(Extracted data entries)
____

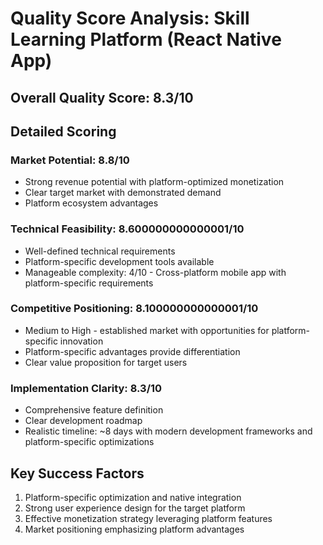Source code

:# Quality Score Analysis: Skill Learning Platform (React Native App)

## Overall Quality Score: 8.3/10

## Detailed Scoring

### Market Potential: 8.8/10
- Strong revenue potential with platform-optimized monetization
- Clear target market with demonstrated demand
- Platform ecosystem advantages

### Technical Feasibility: 8.600000000000001/10
- Well-defined technical requirements
- Platform-specific development tools available
- Manageable complexity: 4/10 - Cross-platform mobile app with platform-specific requirements

### Competitive Positioning: 8.100000000000001/10
- Medium to High - established market with opportunities for platform-specific innovation
- Platform-specific advantages provide differentiation
- Clear value proposition for target users

### Implementation Clarity: 8.3/10
- Comprehensive feature definition
- Clear development roadmap
- Realistic timeline: ~8 days with modern development frameworks and platform-specific optimizations

## Key Success Factors
1. Platform-specific optimization and native integration
2. Strong user experience design for the target platform
3. Effective monetization strategy leveraging platform features
4. Market positioning emphasizing platform advantages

____

Problem details: Write out each entry exactly, images excluded.

Written answer:
Source code

:# Quality Score Analysis: Skill Learning Platform (React Native App)

## Overall Quality Score: 8.3/10

## Detailed Scoring

### Market Potential: 8.8/10
- Strong revenue potential with platform-optimized monetization
- Clear target market with demonstrated demand
- Platform ecosystem advantages

### Technical Feasibility: 8.600000000000001/10
- Well-defined technical requirements
- Platform-specific development tools available
- Manageable complexity: 4/10 - Cross-platform mobile app with platform-specific requirements

### Competitive Positioning: 8.100000000000001/10
- Medium to High - established market with opportunities for platform-specific innovation
- Platform-specific advantages provide differentiation
- Clear value proposition for target users

### Implementation Clarity: 8.3/10
- Comprehensive feature definition
- Clear development roadmap
- Realistic timeline: ~8 days with modern development frameworks and platform-specific optimizations

## Key Success Factors
1. Platform-specific optimization and native integration
2. Strong user experience design for the target platform
3. Effective monetization strategy leveraging platform features
4. Market positioning emphasizing platform advantages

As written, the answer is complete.